Linn F. Freedman, who represented the state, called the jury "very attentive" and said the jurors "looked at the evidence presented and did the right thing."

William A. Poore, who represented McIntyre and the orphanage, said after the court recessed that Gill had been the weak link in the case.

"He had serious credibility problems as a witness," Poore said, citing foremost Gill's admission on the stand that he had committed perjury for money while under the influence of drugs in the same courthouse several years ago.

Gill's testimony and the portrait of his childhood as it emerged through state records were linchpins of Conlon's case, replete as they were with squalid details involving his early childhood fantasies of being a girl and of being Wonder Woman, and being the victim of sexual assault at the hands of his stepfather, Arthur "Sunny" Fontaine, who was convicted of molesting him.
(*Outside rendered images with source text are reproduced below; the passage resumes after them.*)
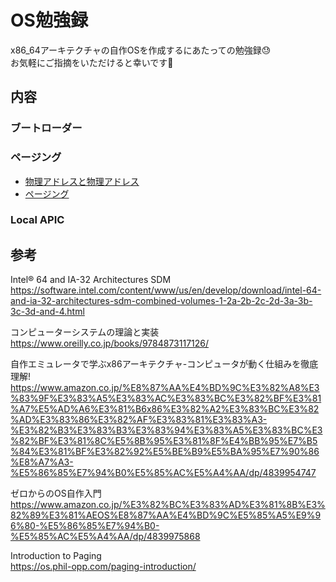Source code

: # OS勉強録

x86_64アーキテクチャの自作OSを作成するにあたっての勉強録😓 \
お気軽にご指摘をいただけると幸いです🙏

## 内容

### ブートローダー

### ページング
- [物理アドレスと物理アドレス](./paging/address.md)
- [ページング](./paging/paging.md)

### Local APIC

## 参考
Intel® 64 and IA-32 Architectures SDM \
https://software.intel.com/content/www/us/en/develop/download/intel-64-and-ia-32-architectures-sdm-combined-volumes-1-2a-2b-2c-2d-3a-3b-3c-3d-and-4.html

コンピューターシステムの理論と実装 \
https://www.oreilly.co.jp/books/9784873117126/

自作エミュレータで学ぶx86アーキテクチャ-コンピュータが動く仕組みを徹底理解! \
https://www.amazon.co.jp/%E8%87%AA%E4%BD%9C%E3%82%A8%E3%83%9F%E3%83%A5%E3%83%AC%E3%83%BC%E3%82%BF%E3%81%A7%E5%AD%A6%E3%81%B6x86%E3%82%A2%E3%83%BC%E3%82%AD%E3%83%86%E3%82%AF%E3%83%81%E3%83%A3-%E3%82%B3%E3%83%B3%E3%83%94%E3%83%A5%E3%83%BC%E3%82%BF%E3%81%8C%E5%8B%95%E3%81%8F%E4%BB%95%E7%B5%84%E3%81%BF%E3%82%92%E5%BE%B9%E5%BA%95%E7%90%86%E8%A7%A3-%E5%86%85%E7%94%B0%E5%85%AC%E5%A4%AA/dp/4839954747

ゼロからのOS自作入門 \
https://www.amazon.co.jp/%E3%82%BC%E3%83%AD%E3%81%8B%E3%82%89%E3%81%AEOS%E8%87%AA%E4%BD%9C%E5%85%A5%E9%96%80-%E5%86%85%E7%94%B0-%E5%85%AC%E5%A4%AA/dp/4839975868

Introduction to Paging \
https://os.phil-opp.com/paging-introduction/





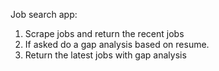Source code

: Job search app:
1. Scrape jobs and return the recent jobs
2. If asked do a gap analysis based on resume.
3. Return the latest jobs with gap analysis

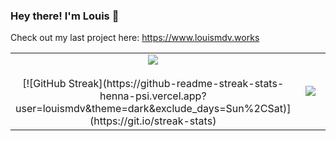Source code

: ### Hey there! I'm Louis 👋
Check out my last project here: https://www.louismdv.works

<table align="center">
  <tr border="none">
    <td width="50%" align="center">
      <!-- Main stats card -->
      <img align="center" src="https://github-readme-stats.vercel.app/api?username=louismdv&theme=dark&show_icons=true&count_private=true">
      <br><br>
      <!-- Streak stats card -->
      [![GitHub Streak](https://github-readme-streak-stats-henna-psi.vercel.app?user=louismdv&theme=dark&exclude_days=Sun%2CSat)](https://git.io/streak-stats)
    </td>
    <td width="50%" align="center">
      <!-- Top languages card -->
      <img align="center" src="https://github-readme-stats.vercel.app/api/top-langs/?username=louismdv&theme=dark&hide_border=false&no-bg=true&no-frame=true&langs_count=10">
    </td>
  </tr>
</table>
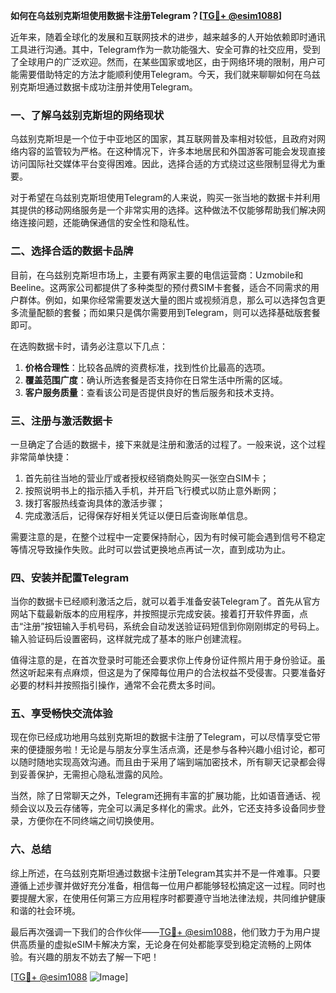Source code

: **如何在乌兹别克斯坦使用数据卡注册Telegram？[[TG💪+ @esim1088](https://t.me/s/esim1088)]**

近年来，随着全球化的发展和互联网技术的进步，越来越多的人开始依赖即时通讯工具进行沟通。其中，Telegram作为一款功能强大、安全可靠的社交应用，受到了全球用户的广泛欢迎。然而，在某些国家或地区，由于网络环境的限制，用户可能需要借助特定的方法才能顺利使用Telegram。今天，我们就来聊聊如何在乌兹别克斯坦通过数据卡成功注册并使用Telegram。

### 一、了解乌兹别克斯坦的网络现状

乌兹别克斯坦是一个位于中亚地区的国家，其互联网普及率相对较低，且政府对网络内容的监管较为严格。在这种情况下，许多本地居民和外国游客可能会发现直接访问国际社交媒体平台变得困难。因此，选择合适的方式绕过这些限制显得尤为重要。

对于希望在乌兹别克斯坦使用Telegram的人来说，购买一张当地的数据卡并利用其提供的移动网络服务是一个非常实用的选择。这种做法不仅能够帮助我们解决网络连接问题，还能确保通信的安全性和隐私性。

### 二、选择合适的数据卡品牌

目前，在乌兹别克斯坦市场上，主要有两家主要的电信运营商：Uzmobile和Beeline。这两家公司都提供了多种类型的预付费SIM卡套餐，适合不同需求的用户群体。例如，如果你经常需要发送大量的图片或视频消息，那么可以选择包含更多流量配额的套餐；而如果只是偶尔需要用到Telegram，则可以选择基础版套餐即可。

在选购数据卡时，请务必注意以下几点：

1. **价格合理性**：比较各品牌的资费标准，找到性价比最高的选项。
2. **覆盖范围广度**：确认所选套餐是否支持你在日常生活中所需的区域。
3. **客户服务质量**：查看该公司是否提供良好的售后服务和技术支持。

### 三、注册与激活数据卡

一旦确定了合适的数据卡，接下来就是注册和激活的过程了。一般来说，这个过程非常简单快捷：

1. 首先前往当地的营业厅或者授权经销商处购买一张空白SIM卡；
2. 按照说明书上的指示插入手机，并开启飞行模式以防止意外断网；
3. 拨打客服热线查询具体的激活步骤；
4. 完成激活后，记得保存好相关凭证以便日后查询账单信息。

需要注意的是，在整个过程中一定要保持耐心，因为有时候可能会遇到信号不稳定等情况导致操作失败。此时可以尝试更换地点再试一次，直到成功为止。

### 四、安装并配置Telegram

当你的数据卡已经顺利激活之后，就可以着手准备安装Telegram了。首先从官方网站下载最新版本的应用程序，并按照提示完成安装。接着打开软件界面，点击“注册”按钮输入手机号码，系统会自动发送验证码短信到你刚刚绑定的号码上。输入验证码后设置密码，这样就完成了基本的账户创建流程。

值得注意的是，在首次登录时可能还会要求你上传身份证件照片用于身份验证。虽然这听起来有点麻烦，但这是为了保障每位用户的合法权益不受侵害。只要准备好必要的材料并按照指引操作，通常不会花费太多时间。

### 五、享受畅快交流体验

现在你已经成功地用乌兹别克斯坦的数据卡注册了Telegram，可以尽情享受它带来的便捷服务啦！无论是与朋友分享生活点滴，还是参与各种兴趣小组讨论，都可以随时随地实现高效沟通。而且由于采用了端到端加密技术，所有聊天记录都会得到妥善保护，无需担心隐私泄露的风险。

当然，除了日常聊天之外，Telegram还拥有丰富的扩展功能，比如语音通话、视频会议以及云存储等，完全可以满足多样化的需求。此外，它还支持多设备同步登录，方便你在不同终端之间切换使用。

### 六、总结

综上所述，在乌兹别克斯坦通过数据卡注册Telegram其实并不是一件难事。只要遵循上述步骤并做好充分准备，相信每一位用户都能够轻松搞定这一过程。同时也要提醒大家，在使用任何第三方应用程序时都要遵守当地法律法规，共同维护健康和谐的社会环境。

最后再次强调一下我们的合作伙伴——[TG💪+ @esim1088](https://t.me/s/esim1088)，他们致力于为用户提供高质量的虚拟eSIM卡解决方案，无论身在何处都能享受到稳定流畅的上网体验。有兴趣的朋友不妨去了解一下吧！

[[TG💪+ @esim1088](https://t.me/s/esim1088) ![Image](https://i.postimg.cc/4NQfJmqS/Snipaste-2025-05-13-00-14-12.png)]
It was the Sunny Fontaine connection that Poore was referring to. After first alerting Central Falls police that Fontaine had assaulted him, Gill recanted his testimony, admitting that he did so for a payment of $ 1,000 in cash that he spent on cocaine. He testified that he had lied under oath in trying to clear Fontaine.

Gill has served time at the Rhode Island Training School for Youth and at the Adult Correctional Institutions for various offenses, including escape and car theft. As a teenager, he said, he worked as a prostitute.

However, aside from Gill's credibility difficulties, "It's a very salable theory," Poore said of Conlon's contention that the state can be held liable for causing or contributing to psychological trauma experienced by children who are removed from their parents. "It goes to the heartstrings," he said.

Although Needham did not comment on Gill's credibility, he told the lawyers from the bench after the jury had been dismissed that he believed Conlon made enough of a case for a jury to deliver a verdict in favor of Gill on the counts charging the state with negligence. As for a charge that the state and St. Aloysius Home had committed a breach of contract, he said evidence was lacking.

When instructing the jury on points of law before deliberations began, Needham told them that the state ordinarily is immune to claims of liability when performing its official duties except in the case of "special circumstances."

He said the jury could hold the state responsible if Gill had proved that the state "owed a special duty that overcomes the traditional immunity from liability" or was guilty of "egregious conduct."

He defined egregious conduct as a "grossly wrong or extreme" series of actions by the state.

"Then, 'special immunity' must be ignored," he said.

Another unusual aspect in the case was that Gill sought no specific amount of money in damages.

Instead, he asked that the state be responsible for providing him with the psychiatric care that he said should have been provided during his upbringing.

For the purposes of the case, this requirement was defined by Dr. Steven Feldman, an expert witness testifying for Gill, who said Gill needed a course of two to five years of treatment by "a super-qualified psychiatrist."

Needham told the jury, "It would be wrong of you to award damages to make up for a bad life Q the plaintiff doesn't want that."